Что стерлось на скрижалях прошлого,
Пусть воскреснет в песне или шутке.

 


   — Да натопи ты хоть раз как следует эту чертову печку, разрази тебя гром! — крикнул довольно солидный мужчина в собачьей, под медвежью, шубе. — Ну, что ты торчишь здесь, разиня?
   — Жду корректуру.
   — Осел, как же я буду тебе править корректуру, если у меня пальцы окоченели?.. Натопи печку, тогда сделаю.
   — Да печка же дымит.
   — Чтоб вас всех тут продымило, растяпы! — продолжает ругаться мужчина, по-извозчичьи хлопая себя озябшими руками по бокам. — Разогрей мне хотя бы чернила, а то и они замерзли!
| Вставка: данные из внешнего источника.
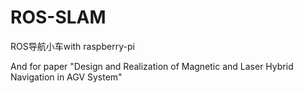# ROS-SLAM
ROS导航小车with raspberry-pi

And for paper "Design and Realization of Magnetic and Laser Hybrid Navigation in AGV System"
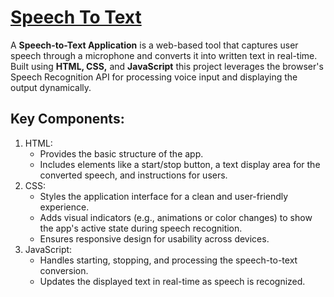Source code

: <h1>
  <a href="https://akshat0502.github.io/Speech-To-Text/">Speech To Text</a>
</h1>
<p>
  A <b>Speech-to-Text Application</b> is a web-based tool that captures user speech through a microphone and converts it into written text in real-time. Built using  <b>HTML, CSS,</b> and <b>JavaScript</b> this project leverages the browser's Speech Recognition API for processing voice input and displaying the output dynamically.
</p>
<h2>Key Components:</h2>
<ol>
  <li>HTML:
    <ul>
      <li>Provides the basic structure of the app.</li>
      <li>Includes elements like a start/stop button, a text display area for the converted speech, and instructions for users.</li>
    </ul>
  </li>
  <li>CSS:
    <ul>
      <li>Styles the application interface for a clean and user-friendly experience.</li>
      <li>Adds visual indicators (e.g., animations or color changes) to show the app's active state during speech recognition.</li>
      <li>Ensures responsive design for usability across devices.</li>
    </ul>
  </li>
  <li>JavaScript:
    <ul>
      <li>Handles starting, stopping, and processing the speech-to-text conversion.</li>
      <li>Updates the displayed text in real-time as speech is recognized.</li>
    </ul>
  </li>
</ol>
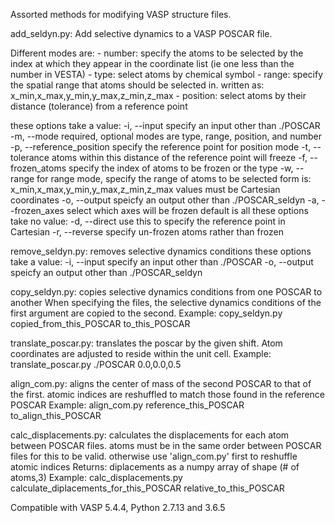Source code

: Assorted methods for modifying VASP structure files.

add_seldyn.py: Add selective dynamics to a VASP POSCAR file.

Different modes are: 
     - number: specify the atoms to be selected by the index at which they appear in the coordinate list (ie one less than the number in VESTA)
     - type: select atoms by chemical symbol
     - range: specify the spatial range that atoms should be selected in. written as: x_min,x_max,y_min,y_max,z_min,z_max
     - position: select atoms by their distance (tolerance) from a reference point
     
these options take a value:
    -i, --input                    specify an input other than ./POSCAR
    -m, --mode                     required, optional modes are type, range, position, and number
    -p, --reference_position       specify the reference point for position mode
    -t, --tolerance                atoms within this distance of the reference point will freeze
    -f, --frozen_atoms             specify the index of atoms to be frozen or the type
    -w, --range                    for range mode, specify the range of atoms to be selected
                                   form is: x_min,x_max,y_min,y_max,z_min,z_max
                                   values must be Cartesian coordinates
    -o, --output                   speicfy an output other than ./POSCAR_seldyn
    -a, --frozen_axes              select which axes will be frozen
                                   default is all
these options take no value:
    -d, --direct                   use this to specify the reference point in Cartesian
    -r, --reverse                  specify un-frozen atoms rather than frozen
    
remove_seldyn.py: removes selective dynamics conditions
these options take a value:
    -i, --input                    specify an input other than ./POSCAR
    -o, --output                   speicfy an output other than ./POSCAR_seldyn
    
copy_seldyn.py: copies selective dynamics conditions from one POSCAR to another
When specifying the files, the selective dynamics conditions of the first argument are copied to the second.
Example:
     copy_seldyn.py copied_from_this_POSCAR to_this_POSCAR

translate_poscar.py: translates the poscar by the given shift. Atom coordinates are adjusted to reside within the unit cell.
Example:
     translate_poscar.py ./POSCAR 0.0,0.0,0.5
     
align_com.py: aligns the center of mass of the second POSCAR to that of the first. atomic indices are reshuffled to match those found in the reference POSCAR
Example:
     align_com.py reference_this_POSCAR to_align_this_POSCAR
     
calc_displacements.py: calculates the displacements for each atom between POSCAR files. atoms must be in the same order between POSCAR files for this to be valid. otherwise use 'align_com.py' first to reshuffle atomic indices
Returns:
     diplacements as a numpy array of shape (# of atoms,3)
Example:
     calc_displacements.py calculate_diplacements_for_this_POSCAR relative_to_this_POSCAR


Compatible with VASP 5.4.4, Python 2.7.13 and 3.6.5
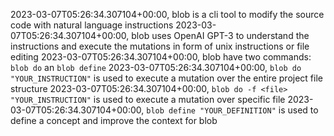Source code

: 2023-03-07T05:26:34.307104+00:00, blob is a cli tool to modify the source code with natural language instructions
2023-03-07T05:26:34.307104+00:00, blob uses OpenAI GPT-3 to understand the instructions and execute the mutations in form of unix instructions or file editing
2023-03-07T05:26:34.307104+00:00, blob have two commands: `blob do` an `blob define`
2023-03-07T05:26:34.307104+00:00, `blob do "YOUR_INSTRUCTION"` is used to execute a mutation over the entire project file structure
2023-03-07T05:26:34.307104+00:00, `blob do -f <file> "YOUR_INSTRUCTION"` is used to execute a mutation over specific file
2023-03-07T05:26:34.307104+00:00, `blob define "YOUR_DEFINITION"` is used to define a concept and improve the context for blob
   Парень отправляется с замерзшими чернилами в более теплые места, мужчина в шубе, отогрев руки, принимается тереть уши ярко-клерикального цвета, а тем временем в дверях этого храма остроумия появляется метранпаж.
   — Пан редактор, — говорит он, — на заглавном рисунке стерся нос.
   — А что я могу сделать? Не отдам же я свой нос. Идите к художнику.
   — Художник тоже не отдает, у него у самого его нет; да и поздно уже.
   — Я замечаю, что вы день ото дня становитесь все остроумнее, пан, как вас…
   — Все мы здесь острим понемногу, пан редактор. Вместо рисунка придется дать текст.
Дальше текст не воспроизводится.